À l’aune du siècle suivant, en Asie, la même dimension anti‑chrétienne et le même rejet de la rationalité diplomatique apparaissent dans un épisode tout aussi spectaculaire et mieux connu aujourd’hui : le siège des légations de Pékin à l’été 1900, durant la révolte des Boxers (Anthouard, 1902 pour un témoignage d’époque). Au cœur de l’affaire se trouve un double phénomène émotionnel : celui qui amène la révolte d’une secte secrète, nationaliste et anti‑chrétienne à se propager en colère généralisée de la population de Chine du nord contre les Chrétiens et les étrangers, puis, en réponse, l’énorme émotion provoquée en Occident par un siège considéré comme un crime commis par un peuple primitif contre la civilisation (Jeannesson, 2014). Si cette seconde émotion explique la célébrité de l’affaire et le caractère quasi mythique pris par l’événement, c’est la première qui nous intéresse ici, puisque c’est elle qui prend pour cible les légations et donc le système diplomatique.
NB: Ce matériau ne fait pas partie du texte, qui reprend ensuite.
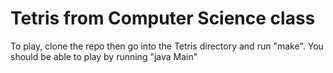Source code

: # Tetris from Computer Science class

To play, clone the repo then go into the Tetris directory and run "make".
You should be able to play by running "java Main"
Le quartier des légations – un espace d’environ un kilomètre carré regroupant onze légations occidentales mais aussi japonaise, dans lequel sont alors réfugiés 2 500 Chrétiens chinois – est assiégé le 20 juin 1900 par les Boxers, soutenus par une partie de la population de Pékin et, de manière ambiguë, par les soldats impériaux. Il s’agit de l’épisode final d’une révolte contre les Chrétiens et les Occidentaux, qui embrase la Chine du nord depuis plusieurs semaines. Durant deux mois, les employés des légations, leurs familles et les réfugiés vivent sous le feu chinois, organisant leur défense et tentant quelques rares sorties qui coûtent notamment la vie au chancelier japonais puis au ministre plénipotentiaire allemand. Ils sont libérés à la fin du mois d’août par l’opération militaire de huit puissances coalisées, menant une véritable expédition punitive dans la région de Pékin.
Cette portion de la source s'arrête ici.